[Opening Data to use section]
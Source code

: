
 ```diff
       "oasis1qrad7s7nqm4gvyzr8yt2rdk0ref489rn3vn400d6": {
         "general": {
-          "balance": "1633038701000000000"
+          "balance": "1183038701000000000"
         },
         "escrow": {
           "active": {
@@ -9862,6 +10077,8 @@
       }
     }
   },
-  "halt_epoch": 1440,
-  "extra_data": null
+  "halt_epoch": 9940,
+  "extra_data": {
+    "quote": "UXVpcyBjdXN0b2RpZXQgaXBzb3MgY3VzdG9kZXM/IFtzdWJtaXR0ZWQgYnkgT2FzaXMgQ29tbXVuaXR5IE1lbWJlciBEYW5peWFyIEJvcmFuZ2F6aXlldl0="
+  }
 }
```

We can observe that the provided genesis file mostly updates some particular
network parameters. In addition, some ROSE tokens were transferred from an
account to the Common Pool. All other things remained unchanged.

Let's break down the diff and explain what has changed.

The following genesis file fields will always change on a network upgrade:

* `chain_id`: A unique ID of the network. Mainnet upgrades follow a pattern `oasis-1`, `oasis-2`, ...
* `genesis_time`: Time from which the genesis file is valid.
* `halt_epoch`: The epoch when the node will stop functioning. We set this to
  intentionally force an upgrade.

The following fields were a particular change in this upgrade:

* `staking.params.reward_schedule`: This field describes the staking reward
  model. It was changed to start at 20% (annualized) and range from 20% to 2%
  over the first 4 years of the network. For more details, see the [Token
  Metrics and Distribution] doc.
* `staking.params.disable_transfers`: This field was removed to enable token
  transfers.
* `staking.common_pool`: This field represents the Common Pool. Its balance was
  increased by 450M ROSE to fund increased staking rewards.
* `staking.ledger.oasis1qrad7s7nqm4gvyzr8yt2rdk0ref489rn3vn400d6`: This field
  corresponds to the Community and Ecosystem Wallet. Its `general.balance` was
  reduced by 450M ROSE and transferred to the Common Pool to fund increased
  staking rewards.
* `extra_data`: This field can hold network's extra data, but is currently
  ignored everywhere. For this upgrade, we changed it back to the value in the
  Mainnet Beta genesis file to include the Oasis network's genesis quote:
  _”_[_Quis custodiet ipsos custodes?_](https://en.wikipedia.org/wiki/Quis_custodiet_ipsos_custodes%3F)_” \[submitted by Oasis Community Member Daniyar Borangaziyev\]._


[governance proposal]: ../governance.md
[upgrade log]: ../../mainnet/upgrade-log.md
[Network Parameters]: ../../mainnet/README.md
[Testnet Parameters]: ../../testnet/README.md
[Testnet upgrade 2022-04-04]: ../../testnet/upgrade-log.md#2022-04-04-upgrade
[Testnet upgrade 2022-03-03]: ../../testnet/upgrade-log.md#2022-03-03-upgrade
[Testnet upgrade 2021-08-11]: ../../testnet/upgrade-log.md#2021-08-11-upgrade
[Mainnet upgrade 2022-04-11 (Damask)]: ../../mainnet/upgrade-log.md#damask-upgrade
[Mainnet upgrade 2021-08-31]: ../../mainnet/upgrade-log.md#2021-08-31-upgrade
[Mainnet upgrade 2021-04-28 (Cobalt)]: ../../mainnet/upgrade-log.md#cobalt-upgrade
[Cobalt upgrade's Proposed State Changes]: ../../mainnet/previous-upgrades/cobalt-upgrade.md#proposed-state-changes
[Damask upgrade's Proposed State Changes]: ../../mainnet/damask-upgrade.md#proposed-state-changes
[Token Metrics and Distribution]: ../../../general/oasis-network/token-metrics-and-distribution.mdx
[Closing Data to use section]
## Assignment
Which lines run from the one containing "[Testnet Parameters]: ../../testnet/README.md" to the end of the records? Transcribe exactly those, both ends included.

## Written solution
[Testnet Parameters]: ../../testnet/README.md
[Testnet upgrade 2022-04-04]: ../../testnet/upgrade-log.md#2022-04-04-upgrade
[Testnet upgrade 2022-03-03]: ../../testnet/upgrade-log.md#2022-03-03-upgrade
[Testnet upgrade 2021-08-11]: ../../testnet/upgrade-log.md#2021-08-11-upgrade
[Mainnet upgrade 2022-04-11 (Damask)]: ../../mainnet/upgrade-log.md#damask-upgrade
[Mainnet upgrade 2021-08-31]: ../../mainnet/upgrade-log.md#2021-08-31-upgrade
[Mainnet upgrade 2021-04-28 (Cobalt)]: ../../mainnet/upgrade-log.md#cobalt-upgrade
[Cobalt upgrade's Proposed State Changes]: ../../mainnet/previous-upgrades/cobalt-upgrade.md#proposed-state-changes
[Damask upgrade's Proposed State Changes]: ../../mainnet/damask-upgrade.md#proposed-state-changes
[Token Metrics and Distribution]: ../../../general/oasis-network/token-metrics-and-distribution.mdx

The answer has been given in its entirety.